Mais la tranquillité est de courte durée. C’est d’abord une rumeur qui s’amplifie : appels
joyeux, cris, éclats de rires.
Comme les grandes marées, les pêcheurs de coquillages foncent sur la plage et
s’équilibrent sur les rochers glissants.
Les voilà, armés de tout leur attirail : bottes, épuisettes, couteaux suisses, paniers et
seaux. Les salauds de pauvres viennent faire la razzia dans l’estran. Sous l’eau, c’est le
repli. Je me fonds dans le sable et file sous un rocher aiguisé.

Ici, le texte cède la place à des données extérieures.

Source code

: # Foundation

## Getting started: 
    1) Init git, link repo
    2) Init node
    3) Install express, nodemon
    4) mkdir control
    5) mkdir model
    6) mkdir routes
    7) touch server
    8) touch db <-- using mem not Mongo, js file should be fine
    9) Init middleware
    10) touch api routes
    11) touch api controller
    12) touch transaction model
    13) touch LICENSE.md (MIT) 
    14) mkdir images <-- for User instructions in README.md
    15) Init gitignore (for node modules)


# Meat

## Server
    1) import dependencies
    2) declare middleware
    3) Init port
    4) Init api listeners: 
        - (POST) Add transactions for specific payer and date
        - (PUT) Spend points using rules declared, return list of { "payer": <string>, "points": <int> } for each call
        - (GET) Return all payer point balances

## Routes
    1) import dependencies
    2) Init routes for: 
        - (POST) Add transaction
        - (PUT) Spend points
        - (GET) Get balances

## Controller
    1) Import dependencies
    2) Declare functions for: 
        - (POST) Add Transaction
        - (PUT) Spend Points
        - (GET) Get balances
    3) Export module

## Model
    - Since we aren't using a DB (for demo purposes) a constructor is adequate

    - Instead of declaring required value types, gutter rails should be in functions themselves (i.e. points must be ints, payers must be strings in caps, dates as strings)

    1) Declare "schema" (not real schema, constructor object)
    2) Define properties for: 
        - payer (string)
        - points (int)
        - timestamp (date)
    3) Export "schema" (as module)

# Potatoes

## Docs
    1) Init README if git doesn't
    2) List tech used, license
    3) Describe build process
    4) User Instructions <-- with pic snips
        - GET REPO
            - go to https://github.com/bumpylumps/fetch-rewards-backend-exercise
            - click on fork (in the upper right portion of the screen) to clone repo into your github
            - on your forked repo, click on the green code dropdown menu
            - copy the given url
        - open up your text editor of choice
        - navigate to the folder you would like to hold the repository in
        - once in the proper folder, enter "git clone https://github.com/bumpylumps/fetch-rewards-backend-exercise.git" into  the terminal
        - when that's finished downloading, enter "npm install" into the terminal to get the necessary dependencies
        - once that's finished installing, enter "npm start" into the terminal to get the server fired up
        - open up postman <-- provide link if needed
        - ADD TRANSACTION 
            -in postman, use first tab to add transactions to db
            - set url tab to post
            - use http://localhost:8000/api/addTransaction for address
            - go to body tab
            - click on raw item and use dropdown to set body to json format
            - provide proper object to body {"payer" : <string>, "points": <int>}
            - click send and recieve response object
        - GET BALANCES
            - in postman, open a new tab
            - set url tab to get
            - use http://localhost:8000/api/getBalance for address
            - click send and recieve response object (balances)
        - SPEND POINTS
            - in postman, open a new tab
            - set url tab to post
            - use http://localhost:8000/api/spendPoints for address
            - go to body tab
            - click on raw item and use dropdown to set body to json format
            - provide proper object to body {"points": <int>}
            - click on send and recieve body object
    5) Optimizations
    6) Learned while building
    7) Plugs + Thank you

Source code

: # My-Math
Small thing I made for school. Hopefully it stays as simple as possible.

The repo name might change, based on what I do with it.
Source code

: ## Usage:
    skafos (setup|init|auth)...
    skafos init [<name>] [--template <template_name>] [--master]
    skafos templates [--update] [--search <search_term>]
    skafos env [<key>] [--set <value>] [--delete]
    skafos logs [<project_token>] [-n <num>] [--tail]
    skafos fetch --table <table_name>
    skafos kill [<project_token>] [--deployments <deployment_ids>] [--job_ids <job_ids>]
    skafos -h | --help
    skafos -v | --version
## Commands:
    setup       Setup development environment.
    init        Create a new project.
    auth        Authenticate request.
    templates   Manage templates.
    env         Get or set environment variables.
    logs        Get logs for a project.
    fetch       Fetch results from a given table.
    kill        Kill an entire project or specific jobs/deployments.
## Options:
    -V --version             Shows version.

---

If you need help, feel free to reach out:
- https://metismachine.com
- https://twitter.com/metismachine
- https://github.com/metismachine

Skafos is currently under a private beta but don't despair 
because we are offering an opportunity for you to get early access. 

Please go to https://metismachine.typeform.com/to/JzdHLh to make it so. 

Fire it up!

Des gros flocs. Un prédateur s’approche. Je l’ai repéré. La casquette vissée sur ses
mèches grises, il a un gros bazar pour débusquer ses proies à l’abri sous les rochers. Le
chasseur professionnel muni de ses harpon, pic à glace et gants renforcés pour remplir
son panier.
Floc, floc, floc. De petits orteils coincés dans des méduses translucides sautillent dans les
mares derrière les bottes. « Papy, ça pique les jambes ». « C’est l’eau salée Louison, allez
passe bien ton épuisette dans l’eau », le vieux ne quitte pas l’eau des yeux, soulève les
rochers, fouille dans les algues, agite l’eau des mares. Il ne m’a pas déniché, distrait par
sa Louison toute fière d’avoir chopé une étrille dans son épuisette « j’en ai un, j’en ai un »,
« mais Louison, c’est trop petit. ! Tu me fends le cœur à attraper des bêtes aussi riquiqui, y
a rien à manger là-dedans ! ».
Le vieux s’attarde, son harpon toujours prêt à attaquer. Louison boude et voudrait rentrer à
la maison.
Je commence à m’impatienter sous mon rocher. Et ces petits orteils, ces petits orteils, ça
m’inspire... je bondis, je pince et repince et file me fondre dans une grotte. Au-dessus, ça
hurle, ça pleure « si j’aurai su, j’aurais pas venu ! ». Le vieux, furieux, renonce à sa pêche
« allez, on rentre à la maison, mais Louison je t’ai déjà dit qu’il faut dire si j’avais su, je
se.... ». Les flocs et les voix s’éloignent en soubresauts. Enfin libre de ressortir
sereinement de mon rocher et reprendre le cours de ma vie !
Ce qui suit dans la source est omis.